MBA raises 2020 forecast to over $3T in total volume
The Mortgage Bankers Association has raised its 2020 origination forecast to over $3 trillion, but it is more conservative in its outlook than Fannie Mae.
It is in refinance volume where the two forecasts diverge the most.
In its September forecast, the MBA projects $3.14 trillion in total volume, with 56% coming from refinancings. That compares with its August outlook of $2.98 trillion, with refis having a 55% share of production.
However, Fannie Mae sees 2020 as a potential record year (by its measures) for loan origination at $3.87 trillion, including both the second and third quarters each topping $1 trillion in total volume. That forecast projects a 63% refinance share for the year, with the second quarter alone having a 69% share.
The difference between the two outlooks hinges on how the two see interest rate movements, said MBA Chief Economist Mike Fratantoni in an interview.
Fannie Mae expects the 30-year fixed-rate mortgage to dip under 3% in the fourth quarter and remain there all of 2021. The MBA's forecast has rates rising from 3% for the current quarter to 3.3% by the fourth quarter of next year.
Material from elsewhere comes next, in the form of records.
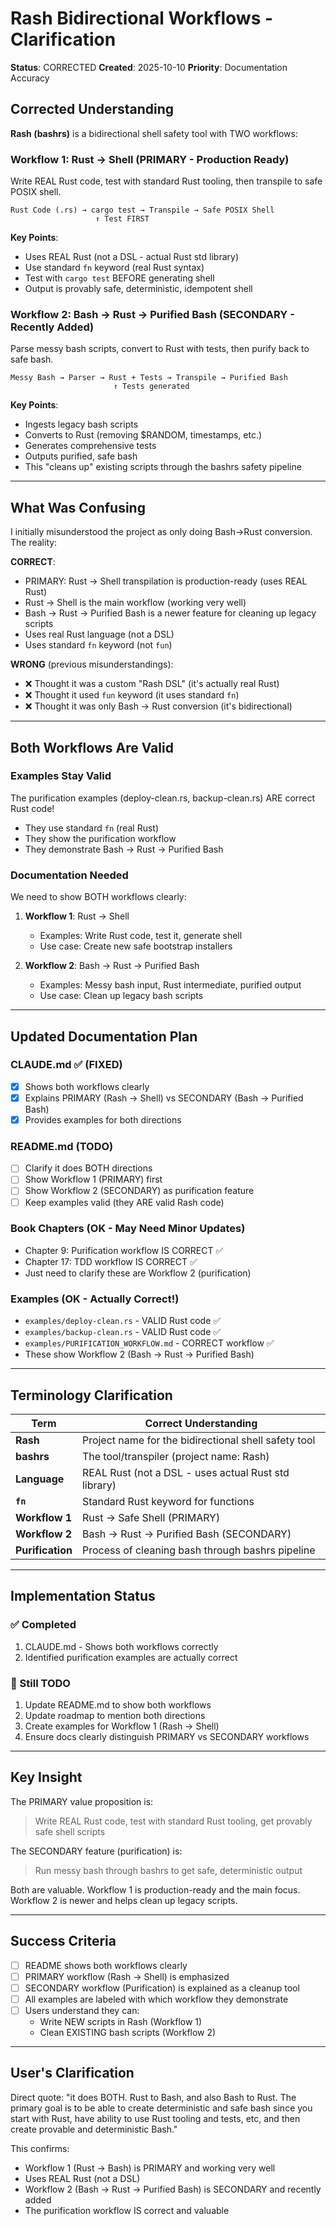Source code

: # Rash Bidirectional Workflows - Clarification

**Status**: CORRECTED
**Created**: 2025-10-10
**Priority**: Documentation Accuracy

## Corrected Understanding

**Rash (bashrs)** is a bidirectional shell safety tool with TWO workflows:

### Workflow 1: Rust → Shell (PRIMARY - Production Ready)

Write REAL Rust code, test with standard Rust tooling, then transpile to safe POSIX shell.

```
Rust Code (.rs) → cargo test → Transpile → Safe POSIX Shell
                   ↑ Test FIRST
```

**Key Points**:
- Uses REAL Rust (not a DSL - actual Rust std library)
- Use standard `fn` keyword (real Rust syntax)
- Test with `cargo test` BEFORE generating shell
- Output is provably safe, deterministic, idempotent shell

### Workflow 2: Bash → Rust → Purified Bash (SECONDARY - Recently Added)

Parse messy bash scripts, convert to Rust with tests, then purify back to safe bash.

```
Messy Bash → Parser → Rust + Tests → Transpile → Purified Bash
                       ↑ Tests generated
```

**Key Points**:
- Ingests legacy bash scripts
- Converts to Rust (removing $RANDOM, timestamps, etc.)
- Generates comprehensive tests
- Outputs purified, safe bash
- This "cleans up" existing scripts through the bashrs safety pipeline

---

## What Was Confusing

I initially misunderstood the project as only doing Bash→Rust conversion. The reality:

**CORRECT**:
- PRIMARY: Rust → Shell transpilation is production-ready (uses REAL Rust)
- Rust → Shell is the main workflow (working very well)
- Bash → Rust → Purified Bash is a newer feature for cleaning up legacy scripts
- Uses real Rust language (not a DSL)
- Uses standard `fn` keyword (not `fun`)

**WRONG** (previous misunderstandings):
- ❌ Thought it was a custom "Rash DSL" (it's actually real Rust)
- ❌ Thought it used `fun` keyword (it uses standard `fn`)
- ❌ Thought it was only Bash → Rust conversion (it's bidirectional)

---

## Both Workflows Are Valid

### Examples Stay Valid

The purification examples (deploy-clean.rs, backup-clean.rs) ARE correct Rust code!
- They use standard `fn` (real Rust)
- They show the purification workflow
- They demonstrate Bash → Rust → Purified Bash

### Documentation Needed

We need to show BOTH workflows clearly:

1. **Workflow 1**: Rust → Shell
   - Examples: Write Rust code, test it, generate shell
   - Use case: Create new safe bootstrap installers

2. **Workflow 2**: Bash → Rust → Purified Bash
   - Examples: Messy bash input, Rust intermediate, purified output
   - Use case: Clean up legacy bash scripts

---

## Updated Documentation Plan

### CLAUDE.md ✅ (FIXED)
- [x] Shows both workflows clearly
- [x] Explains PRIMARY (Rash → Shell) vs SECONDARY (Bash → Purified Bash)
- [x] Provides examples for both directions

### README.md (TODO)
- [ ] Clarify it does BOTH directions
- [ ] Show Workflow 1 (PRIMARY) first
- [ ] Show Workflow 2 (SECONDARY) as purification feature
- [ ] Keep examples valid (they ARE valid Rash code)

### Book Chapters (OK - May Need Minor Updates)
- Chapter 9: Purification workflow IS CORRECT ✅
- Chapter 17: TDD workflow IS CORRECT ✅
- Just need to clarify these are Workflow 2 (purification)

### Examples (OK - Actually Correct!)
- `examples/deploy-clean.rs` - VALID Rust code ✅
- `examples/backup-clean.rs` - VALID Rust code ✅
- `examples/PURIFICATION_WORKFLOW.md` - CORRECT workflow ✅
- These show Workflow 2 (Bash → Rust → Purified Bash)

---

## Terminology Clarification

| Term | Correct Understanding |
|------|----------------------|
| **Rash** | Project name for the bidirectional shell safety tool |
| **bashrs** | The tool/transpiler (project name: Rash) |
| **Language** | REAL Rust (not a DSL - uses actual Rust std library) |
| **`fn`** | Standard Rust keyword for functions |
| **Workflow 1** | Rust → Safe Shell (PRIMARY) |
| **Workflow 2** | Bash → Rust → Purified Bash (SECONDARY) |
| **Purification** | Process of cleaning bash through bashrs pipeline |

---

## Implementation Status

### ✅ Completed
1. CLAUDE.md - Shows both workflows correctly
2. Identified purification examples are actually correct

### 📝 Still TODO
1. Update README.md to show both workflows
2. Update roadmap to mention both directions
3. Create examples for Workflow 1 (Rash → Shell)
4. Ensure docs clearly distinguish PRIMARY vs SECONDARY workflows

---

## Key Insight

The PRIMARY value proposition is:
> Write REAL Rust code, test with standard Rust tooling, get provably safe shell scripts

The SECONDARY feature (purification) is:
> Run messy bash through bashrs to get safe, deterministic output

Both are valuable. Workflow 1 is production-ready and the main focus.
Workflow 2 is newer and helps clean up legacy scripts.

---

## Success Criteria

- [ ] README shows both workflows clearly
- [ ] PRIMARY workflow (Rash → Shell) is emphasized
- [ ] SECONDARY workflow (Purification) is explained as a cleanup tool
- [ ] All examples are labeled with which workflow they demonstrate
- [ ] Users understand they can:
  - Write NEW scripts in Rash (Workflow 1)
  - Clean EXISTING bash scripts (Workflow 2)

---

## User's Clarification

Direct quote: "it does BOTH. Rust to Bash, and also Bash to Rust. The primary goal is to be able to create deterministic and safe bash since you start with Rust, have ability to use Rust tooling and tests, etc, and then create provable and deterministic Bash."

This confirms:
- Workflow 1 (Rust → Bash) is PRIMARY and working very well
- Uses REAL Rust (not a DSL)
- Workflow 2 (Bash → Rust → Purified Bash) is SECONDARY and recently added
- The purification workflow IS correct and valuable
"Our expectation is, that with an improving economy and with the Fed at some point beginning to slow their pace of asset purchases, Treasury [yields] and mortgage rates will rise somewhat," said Fratantoni. "Couple that with, as the Congressional Budget Office highlighted yesterday, enormous federal budget deficits, which are going to lead to very substantial financing needs for the Treasury Department. We think that's going to put a little bit of upward pressure on rates."
The forecast could change depending on whether there is another substantial wave of new COVID-19 cases or a delay in a vaccine coming to the market. A sharp downturn in the economy could mean rates stay at current ranges, although the MBA sees that scenario as less likely, Fratantoni said.
The MBA and Fannie Mae forecasts are more aligned when it comes to purchase volume for this year and next.
Home purchases should benefit from positive trends in the job market, along with very strong numbers in household formations, with millennials reaching peak first-time homebuyer age. Those factors, along with low mortgage rates, will support this activity over the next couple of years, Fratantoni said.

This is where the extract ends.